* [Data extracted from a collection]
══════
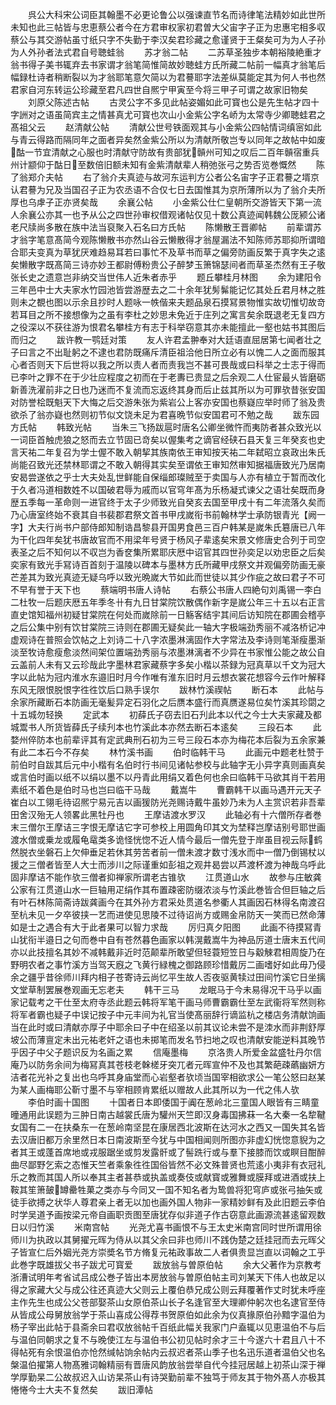 <!-- { "loadSidebar": true } -->
　　呉公大科宋公词臣其翰墨不必更论鲁公以强谏直节名而诗律笔法精妙如此世所未知也此三帖皆与忠恵蔡公者今在方君审权家初君曽大父宙字子正为忠惠宅相多収蔡公与其交游帖虽寸纸只字不失勤于李汉矣君珍藏之愈谨贤于王粲矣可为为人子孙为人外孙者法式君自号聴蛙翁
　　苏才翁二帖
　　二苏草圣独步本朝裕陵絶重才翁书得子美书辄弃去书家谓才翁笔简惟简故妙聴蛙方氏所藏二帖前一幅真才翁笔后幅録杜诗者稍断裂以为才翁耶笔意欠简以为君謩耶字法差纵莫能定其为何人书也然君家自河东转运公珍藏至君凡四世自熈宁甲寅至今将三甲子可谓之故家旧物矣
　　刘原父陈述古帖
　　古灵公字不多见此帖姿媚如此可寳也公是先生帖才四十字詶对之语虽简宾主之情甚真尤可寳也次山小金紫公字名峤为太常寺少卿聴蛙君之髙祖父云
　　赵清献公帖
　　清献公世号铁面观其与小金紫公四帖情词缜宻如此与青云得路而隔同年之面者异矣然金紫公所以为清献所敬岂专以同年之故帖中如废酤一节宜清献之心服也时清献守防故有贵部犹贑州可知之叹后二百年贑宿重兵州计颛仰于酤日至数倍旧额未知有金紫清献辈人稍弛张弓之势否览巻慨然
　　陈了翁郑介夫帖
　　右了翁介夫真迹与故河东运判方公者公名宙字子正君謩之壻京认君謩为兄及当国召子正为农丞语不合仅七日去国惟其为京所薄所以为了翁介夫所厚也乌虖子正亦贤矣哉
　　余襄公帖
　　小金紫公仕仁皇朝所交游皆天下第一流人余襄公亦其一也予从公之四世孙审权借观诸帖仅见十数公真迹闻韩魏公厐颍公诸老尺牍尚多散在族中法当裒聚入石名曰方氏帖
　　陈懒散王晋卿帖
　　前辈谓苏才翁字笔意髙简今观陈懒散书亦然山谷云懒散得才翁屋漏法不知陈师苏耶抑所谓暗合耶夫变真为草犹厌难趋易耳若曰事忙不及草书而草之偏旁防画反繁于真字失之逺矣懒散字既髙简三诗亦妙王都尉傅粉贵公子醉梦玉箫锦瑟间者而草圣杰然有王子敬张长史之遗意岂非纳交当世伟人近朱者赤乎
　　题丘攀桂月林图
　　余为建阳令三年邑中士大夫家水竹园池皆尝游歴去之二十余年犹髣髴能记忆其处丘君月林之胜则未之覩也图以示余且抄时人题咏一帙偕来夫题品泉石摸冩景物惟实故切惟切故竒若耳目之所不接想像为之虽有李杜之妙思未免近于庄列之寓言矣余既退老无复四方之役深以不获往游为恨君名攀桂方有志于科举窃意其亦未能擅此一壑也姑书其图后而归之
　　跋许教一鹗廷对策
　　友人许君孟翀奉对大廷语直屈居第七闻者壮之子曰言之不出耻躬之不逮也君防既痛斥清臣祖洽他日所立必有以愧二人之面而服其心者否则天下后世将以我之所以责人者而责我岂不甚可畏哉或曰科举之士志于得而已李叶之罪不在于少壮应程度之初而在于老夀已贵显之后余观二人仕宦最乆皆磨砺新善洗濯前非之日也乃迷而不复流而忘返终其身而后止兹其所以为可罪欤昔张安国对防誉桧既魁天下大悔之后交游朱张为紫岩公上客亦安国也蔡嶷应举时师了翁及贵欲杀了翁亦嶷也然则初节似文饶未足为君喜晩节似安国君可不勉之哉
　　跋东园方氏帖
　　韩致光帖
　　当朱三飞扬跋扈时唐名公卿坐微忤而夷防者甚众致光以一词臣首触虎狼之怒而去立节固已竒矣以偓集考之谪官经硖石县天复三年癸亥也史言天祐二年复召为学士偓不敢入朝挈其族南依王审知按天祐二年弑昭立哀政出朱氏尚能召致光还禁林耶谓之不敢入朝得其实矣至谓依王审知然审知据福唐致光乃居南安曷尝遂依之乎士大夫处乱世鲜能自保缁郎璨贼至于卖国与人亦有植立于暂而改化于久者冯道相数姓不以国破君辱为戚而以官穹年髙为乐杨凝式谏父之语壮矣既而身歴五季每一革命则一进官终于太子少师致光自癸亥去国至甲戌十有二年流落久矣而乃心唐室终始不衰其自书裴郡君祭文首书甲戌嵗衔书前翰林学士承防银青光【阙一字】大夫行尚书户部侍郎知制诰昌黎县开国男食邑三百户韩某是嵗朱氏簒唐已八年为干化四年矣犹书唐故官而不用梁年号贤于杨风子辈逺矣宋景文修唐史合列于司空表圣之后不知何以不収岂为香奁集所累耶庆厯中诏官其四世孙奕足以劝忠臣之后矣奕家有致光手冩诗百首刻于温陵以碑本与墨林方氏所藏甲戌祭文并观偏旁防画无豪芒差其为致光真迹无疑乌呼以致光晩嵗大节如此而世徒以其少作疵之故曰君子不可不早有誉于天下也
　　蔡端明书唐人诗帖
　　右蔡公书唐人四絶句刘禹锡一李白二杜牧一后题庆厯五年季冬卄有九日甘棠院饮散偶作新字是嵗公年三十五以右正言直史馆知福州初疑甘棠院在何处而嵗除前一日觞客结宇其间后访知院在郡圃会稽亭之后公集中别有饮甘棠院三诗则在郡圃无疑矣此一轴大字极端劲秀丽不减洛桥记冲虚观诗在普照会饮帖之上刘诗二十八字浓墨淋漓固作大字常法及李诗则笔渐瘦墨渐淡至牧诗愈瘦愈淡然间架位置端劲秀丽与浓墨淋漓者不少异在书家惟公能之故公自云盖前人未有又云珍哉此字墨林君家藏蔡字多矣小楷以茶録为冠真草以千文为冠大字以此帖为冠内淮水东邉旧时月今作唯有淮东旧时月云想衣裳花想容今云作叶解释东风无限恨脱恨字徃徃饮后口熟手误尔
　　跋林竹溪禊帖
　　断石本
　　此帖与余家所藏断石本防画无毫髪异定石羽化之后赝本盛行而真赝遂易位矣竹溪其珍閟之十五城勿轻换
　　定武本
　　初薛氏子窃去旧石刋此本以代之今士大夫家藏及都城鬻书人所货皆薛氏子续刋本也竹溪此本亦然去断石本逺矣
　　三段石本
　　此婺州倅防本也前辈评其有定武典刑石初为三号三段石本亦为梅花本后裂为五余家兼有此二本石今不存矣
　　林竹溪书画
　　伯时临韩干马
　　此画元中题老杜赞于前伯时自跋其后元中小楷有名伯时行书间见诸帖参校与此轴字无小异字真则画真矣或言伯时画以纸不以绢以墨不以丹青此用绢又着色何也余曰临韩干马欲其肖干若用素纸不着色是伯时马也岂曰临干马哉
　　戴嵩牛
　　曹霸韩干以画马遇开元天子崔白以工翎毛待诏熈宁易元吉以画猨防光尧赐诗戴牛虽妙乃未为人主赏识若非吾辈田舍汉殆无人领畧此黑牡丹也
　　王摩诘渡水罗汉
　　此轴必有十六僧所存者巻末三僧尔王摩诘三字恨无摩诘它字可参校上用圆角印其文为埜释岂摩诘别号耶世画渡水僧或乗龙或履龟鼋类多诡怪恍惚不近人情今最后一僧先登于岸虽目视云际鹤然脱衣坐磐石上欠伸垂足若休其劳苦者前一僧未渡才数寸浅水而中一僧乃倒锡杖以援之三僧者皆至人大士而涉川之际谨重如彭祖之观井曷尝以芦渡杯渡为神哉乌呼此固非摩诘不能作欤三僧者抑禅家所谓老古锥欤
　　江贯道山水
　　故参与庄敏龚公家有江贯道山水一巨轴用疋绢作其布置疎密防缀浓淡与竹溪此巻皆合但巨轴之后有叶石林陈简斋诗跋龚画今在其外孙方君采处贯道名参衢人其画因石林得名南渡召至杭未见一夕卒彼挟一艺而进使见思陵不过待诏尚方或赐金帛防天一笑而已然命薄如是士之遇合有大于此者果可以智力求哉
　　厉归真夕阳图
　　此画不待摸冩青山犹衔半邉日之句而巻中自有苍然暮色画家以韩滉戴嵩牛为神品厉道士唐末五代间亦以此技擅名其妙不减韩戴非近时范颠辈所敢望但轻蓑短笠日与觳觫君相周旋乃在野明农者之事竹溪方当驾天廐之飞黄行緑槐之御路顾珍惜戴厉二画嗜好如此毋乃侵余之疆乎昔徐师川拜内相子苍寄诗云尚忆平生故人否夜驱黄犊过田间竹溪它日坐摛文堂草制罢展巻观画无忘老夫
　　韩干三马
　　龙眠马于今未易得况干马乎以画家记载考之干仕至太府寺丞此题云韩将军笔干画马师曹霸霸仕至左武衞将军然则称将军者霸也疑子中误记按子中元丰间为礼官当使髙丽辞行谪监杭之楼店务清献饷画当在此时或曰清献亦厚子中耶余曰子中在绍圣以前其议论未尝不是洓水而非荆舒厚坡公而薄亶定未出元祐老奸之语也未掷笔而发名节扫地之叹也清献安能逆料其晚节乎因子中父子题识反为名画之累
　　信庵墨梅
　　京洛贵人所爱金盆盛牡丹尔信庵乃以防务余间为梅冩真其苍枝老榦槎牙突兀者元晖宣仲不及也其繁葩疎蘤幽妍方洁者花光补之复出也乌呼其身庙堂而心岩壑者欤顷当国宰相欲求公一笔公怒曰赵某为某人画梅耶公靳寸墨不与宰相顾肯累纸以赠故人此其所以为一代之伟人欤
　　李伯时画十国图
　　十国者日本即倭国于阗在葱岭北三童国人眼皆有三睛童曈通用此误题为三肿日南古越裳氏唐为驩州天竺即汉身毒国拂菻一名大秦一名犂鞬女国有二一在扶桑东一在葱岭南坚昆在康居西北波斯在达河水之西又一国失其名皆去汉唐旧都万余里然日本日南波斯至今犹与中国相闻则所图亦非虚幻恍惚意貎为之者其王或蓬首席地或戎服踞坐或剪发露骭或了髻跣行或与羣下接膝而饮或瞑目酣醉曲尽鄙野乞索之态惟天竺者乘象徃徃国俗皆然不必文殊普贤也荒逺小夷非有衣冠礼乐之教而其国人所以奉其主者甚恭或执盖或奏伎或献寳或雅舞或膜拜或进酒或扶上鞍其笙箫皷罇罍牲菓之类亦与今同又一国不知名者为鸷兽将犯穹庐或张弓抽矢或徒手欲搏之状华人尊君亲上者无以加也画外国人物非一家精妙鲜有及此旧题云李伯时学吴道予画按梁元帝自画职贡图至唐犹存似非道子作古窃意此画源流甚逺留观数日以归竹溪
　　米南宫帖
　　光尧尤喜书画恨不与王太史米南宫同时世所谓用徐师川为执政以其舅擢元晖为侍从以其父余曰非也师川不践伪楚之廷挂冠而去元晖父子皆宣仁后外姻光尧方崇奬名节方脩复元祐政事故二人者俱贵显岂直以词翰之工乎此巻字既雄拔父书子跋尤可寳爱
　　跋放翁与曽原伯帖
　　余大父著作为京教考浙漕试明年考省试吕成公巻子皆出本房放翁与曽原伯帖主司刘某天下伟人也故足以得之家藏大父与成公往还真迹大父则云上覆伯恭兄成公则云拜覆著作丈时犹未呼座主作先生也成公父苍部娶茶山女原伯茶山长子名逢官至大理卿仲躬次也名逮官至侍从皆成公母舅放翁学于茶山喜成公得荐书贺原伯如此余为仪真掾原伯孙黯字温伯为杨子宰出此帖于县斋余曰君収放翁帖千百纸此幅关我家门户盍辄以见恵温伯不与后与温伯同朝求之复不与晚使江左与温伯书公初见帖时余才三十今遂六十君且八十不得帖死有余恨温伯亦怆然缄帖饷余帖内云叔迟者茶山季子也名迅乐道者温伯父也名槃温伯擢第人物髙雅词翰精丽有晋唐风韵放翁尝举自代今挂冠居越上初茶山深于禅学厚勤杲二公故叔迟入山访杲茶山有诗哭勤前辈不独笃于师友其于物外髙人亦极其惓惓今士大夫不复然矣
　　跋旧潭帖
══════
* [Work to be completed]
Reproduce exactly the lines from the one containing "光尧尤喜书画恨不与王太史米南" through the last line of the records, both included, and nothing else.

* [Your solution]
　　光尧尤喜书画恨不与王太史米南宫同时世所谓用徐师川为执政以其舅擢元晖为侍从以其父余曰非也师川不践伪楚之廷挂冠而去元晖父子皆宣仁后外姻光尧方崇奬名节方脩复元祐政事故二人者俱贵显岂直以词翰之工乎此巻字既雄拔父书子跋尤可寳爱
　　跋放翁与曽原伯帖
　　余大父著作为京教考浙漕试明年考省试吕成公巻子皆出本房放翁与曽原伯帖主司刘某天下伟人也故足以得之家藏大父与成公往还真迹大父则云上覆伯恭兄成公则云拜覆著作丈时犹未呼座主作先生也成公父苍部娶茶山女原伯茶山长子名逢官至大理卿仲躬次也名逮官至侍从皆成公母舅放翁学于茶山喜成公得荐书贺原伯如此余为仪真掾原伯孙黯字温伯为杨子宰出此帖于县斋余曰君収放翁帖千百纸此幅关我家门户盍辄以见恵温伯不与后与温伯同朝求之复不与晚使江左与温伯书公初见帖时余才三十今遂六十君且八十不得帖死有余恨温伯亦怆然缄帖饷余帖内云叔迟者茶山季子也名迅乐道者温伯父也名槃温伯擢第人物髙雅词翰精丽有晋唐风韵放翁尝举自代今挂冠居越上初茶山深于禅学厚勤杲二公故叔迟入山访杲茶山有诗哭勤前辈不独笃于师友其于物外髙人亦极其惓惓今士大夫不复然矣
　　跋旧潭帖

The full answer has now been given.